In the spring, it's March Madness; in the summer, it's baseball; and in the fall, it's fantasy football that seems to cause aches and pains for managers. A study several months back suggested that fantasy football leagues—where armchair quarterbacks compete with virtual teams, whose performance tracks that of real-life players—cost employers $500 million a week in lost productivity, or $8.5 billion a year.
However, the folks who produced this study also say managers shouldn't send their fantasy footballers to the showers. "Work has invaded personal life," says workforce expert John Challenger, "so there's no reason personal life shouldn't invade company life, as long as it doesn't get out of hand." Compared with the productivity losses that come with unhappy or burned-out workers—or with rapid employee turnover—the cost of accommodating fantasy sports can be a bargain.

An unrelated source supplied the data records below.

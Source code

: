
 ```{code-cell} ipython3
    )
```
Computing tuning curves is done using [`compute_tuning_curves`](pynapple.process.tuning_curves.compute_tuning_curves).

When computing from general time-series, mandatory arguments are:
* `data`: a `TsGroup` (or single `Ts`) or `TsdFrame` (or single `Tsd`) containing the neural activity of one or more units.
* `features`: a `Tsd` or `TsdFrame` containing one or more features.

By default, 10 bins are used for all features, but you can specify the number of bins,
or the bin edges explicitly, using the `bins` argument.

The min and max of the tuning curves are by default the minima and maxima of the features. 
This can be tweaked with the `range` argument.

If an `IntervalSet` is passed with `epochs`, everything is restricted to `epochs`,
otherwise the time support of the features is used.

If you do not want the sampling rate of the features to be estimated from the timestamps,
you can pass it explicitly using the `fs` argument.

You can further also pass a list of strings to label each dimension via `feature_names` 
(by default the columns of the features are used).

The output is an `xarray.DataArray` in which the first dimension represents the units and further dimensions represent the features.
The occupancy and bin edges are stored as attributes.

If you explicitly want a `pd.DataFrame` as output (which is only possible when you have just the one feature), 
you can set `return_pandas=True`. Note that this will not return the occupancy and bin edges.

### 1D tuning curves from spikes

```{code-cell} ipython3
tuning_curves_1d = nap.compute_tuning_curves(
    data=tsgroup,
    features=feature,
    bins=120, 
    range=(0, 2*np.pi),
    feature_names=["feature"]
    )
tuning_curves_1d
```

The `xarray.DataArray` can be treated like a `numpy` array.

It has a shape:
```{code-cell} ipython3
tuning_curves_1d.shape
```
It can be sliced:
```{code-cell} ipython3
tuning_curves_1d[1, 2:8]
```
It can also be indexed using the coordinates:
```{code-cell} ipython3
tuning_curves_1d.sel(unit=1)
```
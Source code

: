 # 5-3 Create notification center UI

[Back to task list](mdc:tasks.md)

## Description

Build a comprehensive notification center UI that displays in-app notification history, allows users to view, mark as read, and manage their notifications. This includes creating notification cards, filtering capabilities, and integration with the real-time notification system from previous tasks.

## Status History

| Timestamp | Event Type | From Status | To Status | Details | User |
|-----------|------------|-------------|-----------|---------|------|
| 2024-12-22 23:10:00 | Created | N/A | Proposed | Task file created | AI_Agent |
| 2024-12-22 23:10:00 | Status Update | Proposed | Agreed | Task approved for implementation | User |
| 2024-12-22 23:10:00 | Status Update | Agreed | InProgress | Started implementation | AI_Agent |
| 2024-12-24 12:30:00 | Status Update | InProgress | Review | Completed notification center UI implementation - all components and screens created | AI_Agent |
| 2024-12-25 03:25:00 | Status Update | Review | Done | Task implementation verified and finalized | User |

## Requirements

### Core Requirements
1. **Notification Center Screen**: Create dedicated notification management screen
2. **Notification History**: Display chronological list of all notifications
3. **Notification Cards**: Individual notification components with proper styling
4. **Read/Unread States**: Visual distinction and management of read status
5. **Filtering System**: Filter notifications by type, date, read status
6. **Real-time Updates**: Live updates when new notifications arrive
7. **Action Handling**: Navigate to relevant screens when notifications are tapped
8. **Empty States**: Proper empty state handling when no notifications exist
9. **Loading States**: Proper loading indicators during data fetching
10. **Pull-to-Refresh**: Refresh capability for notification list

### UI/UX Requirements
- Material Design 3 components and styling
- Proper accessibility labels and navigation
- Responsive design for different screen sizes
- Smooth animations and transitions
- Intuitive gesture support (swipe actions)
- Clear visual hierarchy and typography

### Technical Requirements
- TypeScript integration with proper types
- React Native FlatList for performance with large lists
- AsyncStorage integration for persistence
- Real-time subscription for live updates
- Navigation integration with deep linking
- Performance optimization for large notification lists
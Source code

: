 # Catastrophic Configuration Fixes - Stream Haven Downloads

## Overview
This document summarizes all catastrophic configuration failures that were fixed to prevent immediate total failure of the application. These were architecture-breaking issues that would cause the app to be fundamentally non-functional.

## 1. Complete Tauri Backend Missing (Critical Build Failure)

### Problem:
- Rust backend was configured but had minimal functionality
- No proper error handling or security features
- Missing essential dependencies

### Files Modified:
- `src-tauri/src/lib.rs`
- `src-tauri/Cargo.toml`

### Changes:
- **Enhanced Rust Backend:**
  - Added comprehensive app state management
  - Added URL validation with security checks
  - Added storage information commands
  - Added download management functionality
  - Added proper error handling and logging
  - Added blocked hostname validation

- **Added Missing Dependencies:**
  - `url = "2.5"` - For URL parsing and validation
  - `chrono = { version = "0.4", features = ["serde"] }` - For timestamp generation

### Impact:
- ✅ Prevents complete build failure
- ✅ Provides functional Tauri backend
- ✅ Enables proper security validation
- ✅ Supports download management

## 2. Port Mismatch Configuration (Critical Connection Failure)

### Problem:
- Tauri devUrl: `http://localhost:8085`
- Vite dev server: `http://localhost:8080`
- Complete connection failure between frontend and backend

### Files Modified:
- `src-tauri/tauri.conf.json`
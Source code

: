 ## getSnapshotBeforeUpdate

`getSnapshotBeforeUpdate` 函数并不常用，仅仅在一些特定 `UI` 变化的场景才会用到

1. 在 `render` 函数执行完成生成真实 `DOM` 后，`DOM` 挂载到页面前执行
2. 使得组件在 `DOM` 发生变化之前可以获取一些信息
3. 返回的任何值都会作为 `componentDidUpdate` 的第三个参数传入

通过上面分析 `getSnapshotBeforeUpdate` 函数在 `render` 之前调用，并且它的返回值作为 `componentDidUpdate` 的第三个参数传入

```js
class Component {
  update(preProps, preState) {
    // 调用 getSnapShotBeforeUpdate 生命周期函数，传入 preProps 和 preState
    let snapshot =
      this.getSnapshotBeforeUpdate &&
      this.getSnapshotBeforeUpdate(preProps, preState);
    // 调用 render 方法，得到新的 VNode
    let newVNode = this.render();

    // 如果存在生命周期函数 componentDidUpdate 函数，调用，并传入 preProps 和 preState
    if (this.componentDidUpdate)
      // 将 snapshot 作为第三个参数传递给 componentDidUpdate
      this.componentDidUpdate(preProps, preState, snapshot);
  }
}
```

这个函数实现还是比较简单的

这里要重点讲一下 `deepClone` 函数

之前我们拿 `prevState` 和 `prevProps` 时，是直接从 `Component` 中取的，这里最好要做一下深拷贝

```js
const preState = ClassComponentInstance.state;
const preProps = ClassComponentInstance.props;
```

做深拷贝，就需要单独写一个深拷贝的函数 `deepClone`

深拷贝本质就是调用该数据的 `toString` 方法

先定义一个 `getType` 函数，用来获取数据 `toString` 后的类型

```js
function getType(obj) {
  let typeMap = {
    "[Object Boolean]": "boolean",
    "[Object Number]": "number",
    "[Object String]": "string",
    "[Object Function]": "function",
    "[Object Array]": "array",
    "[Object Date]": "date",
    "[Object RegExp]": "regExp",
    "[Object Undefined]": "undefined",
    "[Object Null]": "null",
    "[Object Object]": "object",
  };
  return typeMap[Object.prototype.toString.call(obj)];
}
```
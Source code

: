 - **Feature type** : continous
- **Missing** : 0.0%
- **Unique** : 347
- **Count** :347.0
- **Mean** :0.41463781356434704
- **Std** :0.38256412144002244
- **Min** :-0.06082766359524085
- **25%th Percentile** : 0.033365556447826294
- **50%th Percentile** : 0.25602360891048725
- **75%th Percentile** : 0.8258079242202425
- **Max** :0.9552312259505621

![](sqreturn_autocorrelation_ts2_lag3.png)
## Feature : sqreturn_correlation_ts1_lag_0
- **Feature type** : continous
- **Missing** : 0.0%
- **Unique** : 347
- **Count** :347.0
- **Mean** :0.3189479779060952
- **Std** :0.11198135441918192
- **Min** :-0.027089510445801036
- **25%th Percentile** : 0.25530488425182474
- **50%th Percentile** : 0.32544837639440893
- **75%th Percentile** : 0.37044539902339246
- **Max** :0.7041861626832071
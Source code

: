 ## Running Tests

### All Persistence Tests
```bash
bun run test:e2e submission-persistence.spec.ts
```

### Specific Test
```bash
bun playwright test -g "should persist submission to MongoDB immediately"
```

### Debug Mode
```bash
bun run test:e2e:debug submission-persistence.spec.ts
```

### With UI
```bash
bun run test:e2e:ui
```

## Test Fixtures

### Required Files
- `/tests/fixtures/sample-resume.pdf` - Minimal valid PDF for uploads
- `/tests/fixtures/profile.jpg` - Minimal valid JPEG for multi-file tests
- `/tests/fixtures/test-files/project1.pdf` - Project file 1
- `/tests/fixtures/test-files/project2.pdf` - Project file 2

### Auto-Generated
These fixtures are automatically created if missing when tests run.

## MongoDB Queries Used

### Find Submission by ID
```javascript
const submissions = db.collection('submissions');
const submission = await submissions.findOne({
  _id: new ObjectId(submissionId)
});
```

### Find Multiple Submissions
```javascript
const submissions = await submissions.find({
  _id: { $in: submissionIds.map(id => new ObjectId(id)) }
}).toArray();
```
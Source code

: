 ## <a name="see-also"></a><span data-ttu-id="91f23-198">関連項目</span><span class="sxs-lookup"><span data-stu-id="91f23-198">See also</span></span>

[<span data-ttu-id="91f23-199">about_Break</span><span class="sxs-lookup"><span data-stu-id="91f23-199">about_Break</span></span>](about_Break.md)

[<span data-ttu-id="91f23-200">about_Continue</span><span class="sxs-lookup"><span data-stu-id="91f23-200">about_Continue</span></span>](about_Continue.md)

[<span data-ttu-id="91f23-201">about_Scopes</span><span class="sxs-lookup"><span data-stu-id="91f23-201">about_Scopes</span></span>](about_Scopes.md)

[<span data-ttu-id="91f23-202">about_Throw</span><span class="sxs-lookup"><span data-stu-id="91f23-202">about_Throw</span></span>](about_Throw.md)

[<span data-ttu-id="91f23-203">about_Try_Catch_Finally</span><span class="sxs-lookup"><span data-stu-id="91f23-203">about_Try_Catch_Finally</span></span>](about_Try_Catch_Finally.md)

One potential bonus of fantasy football—or of other sports spinoffs like office pools—is as a team builder. Challenger notes such pastimes are a way to "create community and increase communications—have employees compete in a fun and equal way." That is, tap into the benefits of friendly competition without making the stakes too high by linking the contest to actual performance.The downside is that such endeavors do get "out of hand," with workers checking their team's stats too often or at the wrong time. Channeling the games into an "official" workplace fantasy league can help promote good behavior in this regard. However, it's important that managers be aware if team members who don't play or care about the game are feeling neglected, excluded or unfairly treated.